Despite study limitations, our results suggest that in addition to encouraging patients to become managers of their own health care, interventions should also improve provider contributions to patient activation by supporting providers to increase therapeutic alliance around the goals and tasks of therapy. Consistent with prior research that has identified mediators between therapeutic alliance and improved patient outcomes, our findings suggest that therapeutic alliance establishes the dyadic relations that foster patient activation ultimately contributing to improved patient outcomes.(Dunn et al. 2006; Ilgen et al. 2006)

While therapeutic alliance has been shown to be an important factor in mental health outcomes, and a key component in psychotherapy training, improving patient-provider therapeutic alliance has only infrequently been a focus of intervention studies (Bambling et al. 2006; Crits-Christoph et al. 2006).

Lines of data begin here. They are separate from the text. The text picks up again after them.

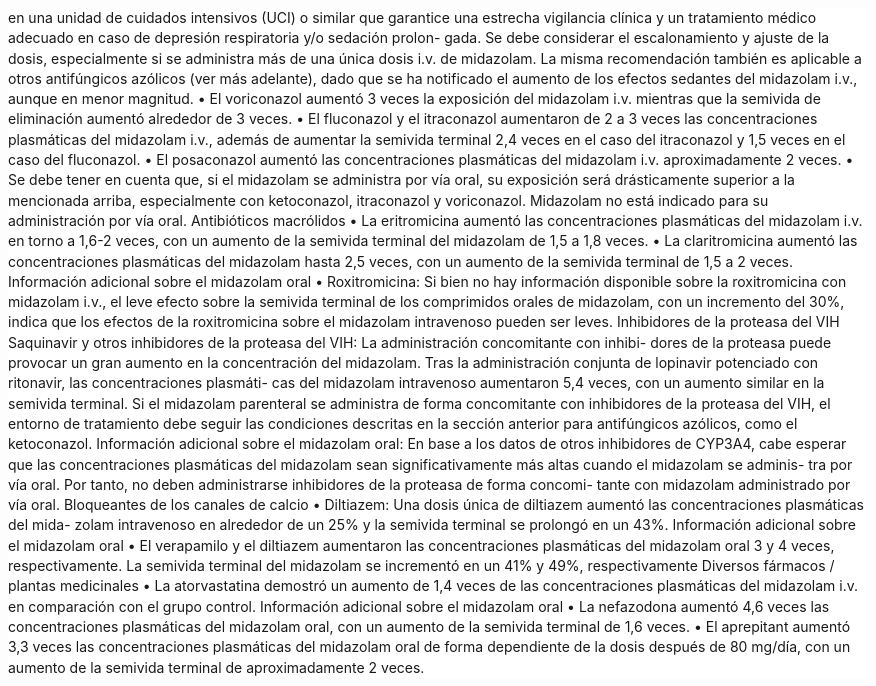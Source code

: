 en  una  unidad  de  cuidados  intensivos  (UCI)  o  similar  que  garantice  una  estrecha  vigilancia 
clínica y un tratamiento médico adecuado en caso de depresión respiratoria y/o sedación prolon-
gada. Se debe considerar el escalonamiento y ajuste de la dosis, especialmente si se administra 
más  de  una  única  dosis  i.v.  de  midazolam.  La  misma  recomendación  también  es  aplicable  a 
otros  antifúngicos  azólicos  (ver  más  adelante),  dado  que  se  ha  notificado  el  aumento  de  los 
efectos sedantes del midazolam i.v., aunque en menor magnitud.
• El voriconazol aumentó 3 veces la exposición del midazolam i.v. mientras que la semivida de 
eliminación aumentó alrededor de 3 veces.
• El fluconazol y el itraconazol aumentaron de 2 a 3 veces las concentraciones plasmáticas del 
midazolam i.v., además de aumentar la semivida terminal 2,4 veces en el caso del itraconazol y 
1,5 veces en el caso del fluconazol.
• El posaconazol aumentó las concentraciones plasmáticas del midazolam i.v. aproximadamente 
2 veces.
• Se debe tener en cuenta que, si el midazolam se administra por vía oral, su exposición será 
drásticamente superior a la mencionada arriba, especialmente con ketoconazol, itraconazol y 
voriconazol.
Midazolam no está indicado para su administración por vía oral.
Antibióticos macrólidos
• La eritromicina aumentó las concentraciones plasmáticas del midazolam i.v. en torno a 1,6-2 
veces, con un aumento de la semivida terminal del midazolam de 1,5 a 1,8 veces.
•  La  claritromicina  aumentó  las  concentraciones  plasmáticas  del  midazolam  hasta  2,5  veces, 
con un aumento de la semivida terminal de 1,5 a 2 veces.
Información adicional sobre el midazolam oral
•  Roxitromicina:  Si  bien  no  hay  información  disponible  sobre  la  roxitromicina  con  midazolam 
i.v., el leve efecto sobre la semivida terminal de los comprimidos orales de midazolam, con un 
incremento del 30%, indica que los efectos de la roxitromicina sobre el midazolam intravenoso 
pueden ser leves.
Inhibidores de la proteasa del VIH
Saquinavir y otros inhibidores de la proteasa del VIH: La administración concomitante con inhibi-
dores de la proteasa puede provocar un gran aumento en la concentración del midazolam. Tras 
la administración conjunta de lopinavir potenciado con ritonavir, las concentraciones plasmáti-
cas del midazolam intravenoso aumentaron 5,4 veces, con un aumento similar en la semivida 
terminal. Si el midazolam parenteral se administra de forma concomitante con inhibidores de la 
proteasa del VIH, el entorno de tratamiento debe seguir las condiciones descritas en la sección 
anterior para antifúngicos azólicos, como el ketoconazol. 
Información adicional sobre el midazolam oral: 
En  base  a  los  datos  de  otros  inhibidores  de  CYP3A4,  cabe  esperar  que  las  concentraciones 
plasmáticas del midazolam sean significativamente más altas cuando el midazolam se adminis-
tra por vía oral. Por tanto, no deben administrarse inhibidores de la proteasa de forma concomi-
tante con midazolam administrado por vía oral.
Bloqueantes de los canales de calcio
• Diltiazem: Una dosis única de diltiazem aumentó las concentraciones plasmáticas del mida-
zolam  intravenoso  en  alrededor  de  un  25%  y  la  semivida  terminal  se  prolongó  en  un  43%. 
Información adicional sobre el midazolam oral 
• El verapamilo y el diltiazem aumentaron las concentraciones plasmáticas del midazolam oral 
3 y 4 veces, respectivamente. La semivida terminal del midazolam se incrementó en un 41% 
y 49%, respectivamente
Diversos fármacos / plantas medicinales
• La atorvastatina demostró un aumento de 1,4 veces de las concentraciones plasmáticas del 
midazolam i.v. en comparación con el grupo control.
Información adicional sobre el midazolam oral
• La nefazodona aumentó 4,6 veces las concentraciones plasmáticas del midazolam oral, con un 
aumento de la semivida terminal de 1,6 veces.
• El aprepitant aumentó 3,3 veces las concentraciones plasmáticas del midazolam oral de forma 
dependiente  de  la  dosis  después  de  80  mg/día,  con  un  aumento  de  la  semivida  terminal  de 
aproximadamente 2 veces.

However, results of these interventions and the broader literature suggest that improving therapeutic alliance is possible and results in improved outcomes. Much of the variation in therapeutic alliance has been identified as provider-specific and not attributable to patient characteristics, (Baldwin et al. 2007) and clear provider techniques (e.g. being supportive and respectful, noting past successes, and attending to the patient’s experience) are known to be correlated with strong alliances (Hersoug et al. 2009). These approaches and skills may be amenable to change, suggesting that interventions directed at improving providers’ abilities to create a partnership with patients that fosters patients’ activation are possible.

In sum, results of this study indicate that patients’ ability to be active participants in their health care management is not solely an individual trait, but rather is determined in part by what happens within the patient-provider relationship. Specifically, we have identified that a working relationship where patients and providers are able to come to a common understanding on the tasks and goals of therapy, contributes to increased patient activation. Thus, to improve mental health outcomes it is important to expand efforts to increase patient activation to include a focus on providers. As strong as the call is for patients to change their self-management behaviors, the call for provider behavior change should be equally forceful.